**TASK DESCRIPTION**:
Repeat the records below verbatim, and do not copy their pictures.

**RAW DATA**:

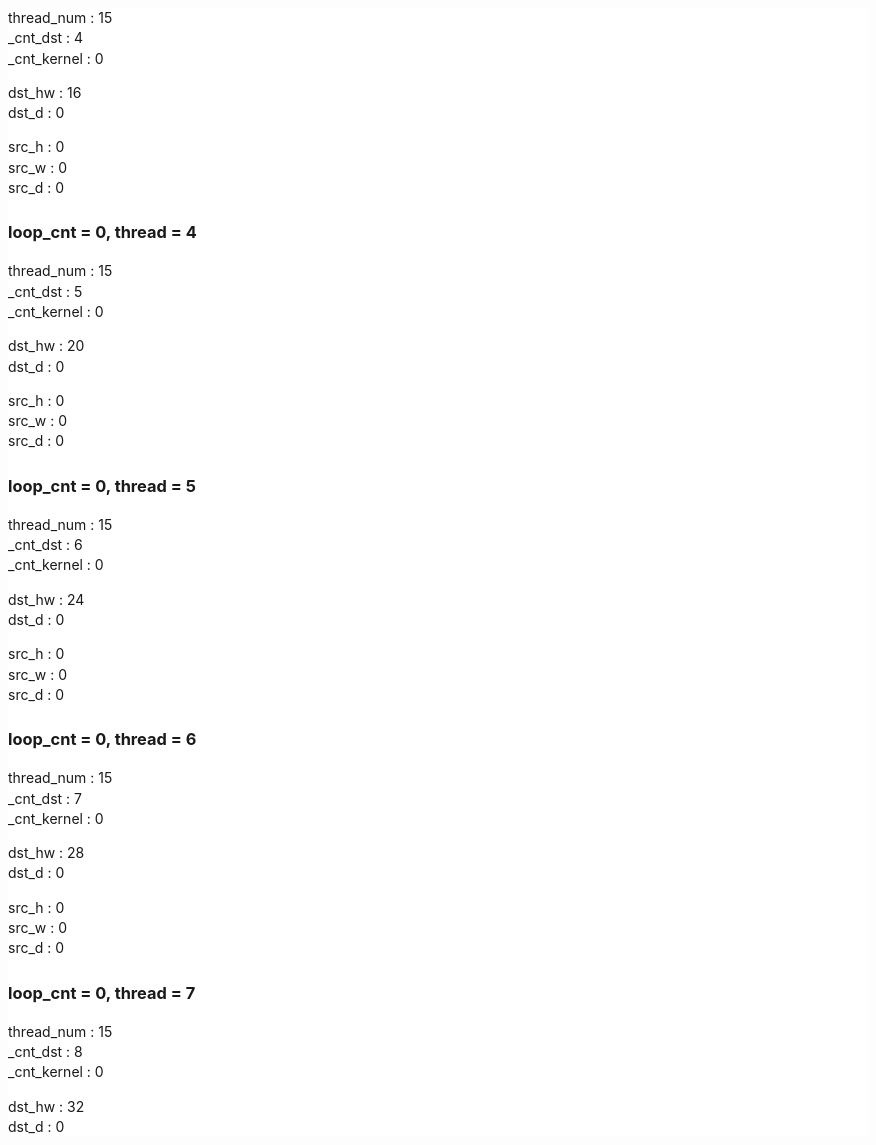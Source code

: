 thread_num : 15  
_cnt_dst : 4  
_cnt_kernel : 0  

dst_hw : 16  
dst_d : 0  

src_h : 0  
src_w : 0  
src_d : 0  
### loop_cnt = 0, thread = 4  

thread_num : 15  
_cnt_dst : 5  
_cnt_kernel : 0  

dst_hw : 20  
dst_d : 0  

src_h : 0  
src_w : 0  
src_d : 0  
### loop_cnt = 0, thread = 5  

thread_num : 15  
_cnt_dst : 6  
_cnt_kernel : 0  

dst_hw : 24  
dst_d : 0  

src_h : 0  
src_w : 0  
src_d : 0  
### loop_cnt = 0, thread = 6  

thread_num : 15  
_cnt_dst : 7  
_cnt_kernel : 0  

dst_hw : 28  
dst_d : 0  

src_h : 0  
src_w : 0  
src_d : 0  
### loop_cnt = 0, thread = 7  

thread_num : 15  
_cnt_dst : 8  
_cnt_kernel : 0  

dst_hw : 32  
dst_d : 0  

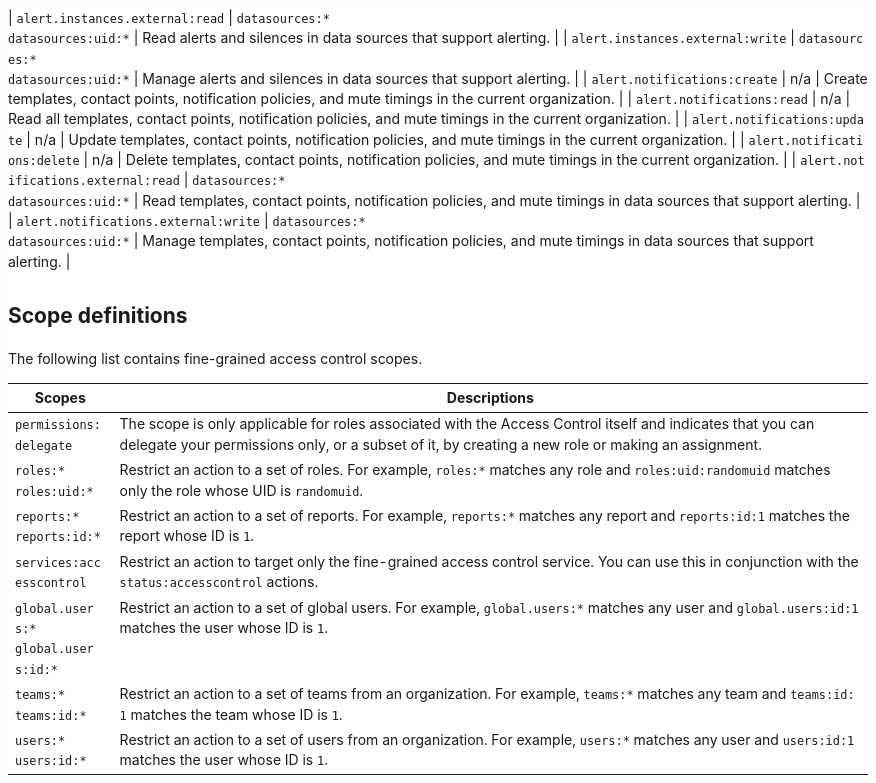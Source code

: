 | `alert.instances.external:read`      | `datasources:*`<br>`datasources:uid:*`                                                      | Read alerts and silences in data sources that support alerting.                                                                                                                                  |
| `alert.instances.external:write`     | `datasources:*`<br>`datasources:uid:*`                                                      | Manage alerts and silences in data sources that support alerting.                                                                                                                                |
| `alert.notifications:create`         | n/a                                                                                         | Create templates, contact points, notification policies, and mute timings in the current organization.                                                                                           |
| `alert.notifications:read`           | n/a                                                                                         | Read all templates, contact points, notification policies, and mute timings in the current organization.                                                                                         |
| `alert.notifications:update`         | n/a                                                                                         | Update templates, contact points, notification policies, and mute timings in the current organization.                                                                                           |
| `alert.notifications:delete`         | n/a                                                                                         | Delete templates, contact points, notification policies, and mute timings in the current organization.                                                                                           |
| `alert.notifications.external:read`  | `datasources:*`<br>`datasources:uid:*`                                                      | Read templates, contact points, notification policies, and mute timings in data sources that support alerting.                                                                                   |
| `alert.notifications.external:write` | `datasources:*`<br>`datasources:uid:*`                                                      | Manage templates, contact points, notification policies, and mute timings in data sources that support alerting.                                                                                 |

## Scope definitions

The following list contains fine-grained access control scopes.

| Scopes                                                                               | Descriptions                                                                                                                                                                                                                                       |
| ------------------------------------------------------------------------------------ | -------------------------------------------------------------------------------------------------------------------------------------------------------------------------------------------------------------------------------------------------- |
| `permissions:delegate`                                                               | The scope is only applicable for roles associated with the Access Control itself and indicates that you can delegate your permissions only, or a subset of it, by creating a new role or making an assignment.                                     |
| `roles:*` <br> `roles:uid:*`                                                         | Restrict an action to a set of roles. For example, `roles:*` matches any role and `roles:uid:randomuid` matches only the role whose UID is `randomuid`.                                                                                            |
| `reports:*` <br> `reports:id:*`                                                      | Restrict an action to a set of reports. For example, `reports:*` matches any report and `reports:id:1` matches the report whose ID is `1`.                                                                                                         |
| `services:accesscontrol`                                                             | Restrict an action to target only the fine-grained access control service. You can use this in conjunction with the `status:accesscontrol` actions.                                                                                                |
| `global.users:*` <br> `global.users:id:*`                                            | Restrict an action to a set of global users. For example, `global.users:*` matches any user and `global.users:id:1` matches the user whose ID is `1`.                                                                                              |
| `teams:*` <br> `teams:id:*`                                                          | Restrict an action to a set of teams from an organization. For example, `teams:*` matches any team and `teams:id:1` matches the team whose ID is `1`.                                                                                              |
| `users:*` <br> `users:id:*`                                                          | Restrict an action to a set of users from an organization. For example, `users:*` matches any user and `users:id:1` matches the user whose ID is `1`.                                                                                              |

**SOLUTION TO THIS EXERCISE**:
Source code

: thread_num : 15  
_cnt_dst : 4  
_cnt_kernel : 0  

dst_hw : 16  
dst_d : 0  

src_h : 0  
src_w : 0  
src_d : 0  
### loop_cnt = 0, thread = 4  

thread_num : 15  
_cnt_dst : 5  
_cnt_kernel : 0  

dst_hw : 20  
dst_d : 0  

src_h : 0  
src_w : 0  
src_d : 0  
### loop_cnt = 0, thread = 5  

thread_num : 15  
_cnt_dst : 6  
_cnt_kernel : 0  

dst_hw : 24  
dst_d : 0  

src_h : 0  
src_w : 0  
src_d : 0  
### loop_cnt = 0, thread = 6  

thread_num : 15  
_cnt_dst : 7  
_cnt_kernel : 0  

dst_hw : 28  
dst_d : 0  

src_h : 0  
src_w : 0  
src_d : 0  
### loop_cnt = 0, thread = 7  

thread_num : 15  
_cnt_dst : 8  
_cnt_kernel : 0  

dst_hw : 32  
dst_d : 0  

Source code

: | `alert.instances.external:read`      | `datasources:*`<br>`datasources:uid:*`                                                      | Read alerts and silences in data sources that support alerting.                                                                                                                                  |
| `alert.instances.external:write`     | `datasources:*`<br>`datasources:uid:*`                                                      | Manage alerts and silences in data sources that support alerting.                                                                                                                                |
| `alert.notifications:create`         | n/a                                                                                         | Create templates, contact points, notification policies, and mute timings in the current organization.                                                                                           |
| `alert.notifications:read`           | n/a                                                                                         | Read all templates, contact points, notification policies, and mute timings in the current organization.                                                                                         |
| `alert.notifications:update`         | n/a                                                                                         | Update templates, contact points, notification policies, and mute timings in the current organization.                                                                                           |
| `alert.notifications:delete`         | n/a                                                                                         | Delete templates, contact points, notification policies, and mute timings in the current organization.                                                                                           |
| `alert.notifications.external:read`  | `datasources:*`<br>`datasources:uid:*`                                                      | Read templates, contact points, notification policies, and mute timings in data sources that support alerting.                                                                                   |
| `alert.notifications.external:write` | `datasources:*`<br>`datasources:uid:*`                                                      | Manage templates, contact points, notification policies, and mute timings in data sources that support alerting.                                                                                 |

## Scope definitions

The following list contains fine-grained access control scopes.

| Scopes                                                                               | Descriptions                                                                                                                                                                                                                                       |
| ------------------------------------------------------------------------------------ | -------------------------------------------------------------------------------------------------------------------------------------------------------------------------------------------------------------------------------------------------- |
| `permissions:delegate`                                                               | The scope is only applicable for roles associated with the Access Control itself and indicates that you can delegate your permissions only, or a subset of it, by creating a new role or making an assignment.                                     |
| `roles:*` <br> `roles:uid:*`                                                         | Restrict an action to a set of roles. For example, `roles:*` matches any role and `roles:uid:randomuid` matches only the role whose UID is `randomuid`.                                                                                            |
| `reports:*` <br> `reports:id:*`                                                      | Restrict an action to a set of reports. For example, `reports:*` matches any report and `reports:id:1` matches the report whose ID is `1`.                                                                                                         |
| `services:accesscontrol`                                                             | Restrict an action to target only the fine-grained access control service. You can use this in conjunction with the `status:accesscontrol` actions.                                                                                                |
| `global.users:*` <br> `global.users:id:*`                                            | Restrict an action to a set of global users. For example, `global.users:*` matches any user and `global.users:id:1` matches the user whose ID is `1`.                                                                                              |
| `teams:*` <br> `teams:id:*`                                                          | Restrict an action to a set of teams from an organization. For example, `teams:*` matches any team and `teams:id:1` matches the team whose ID is `1`.                                                                                              |
| `users:*` <br> `users:id:*`                                                          | Restrict an action to a set of users from an organization. For example, `users:*` matches any user and `users:id:1` matches the user whose ID is `1`.                                                                                              |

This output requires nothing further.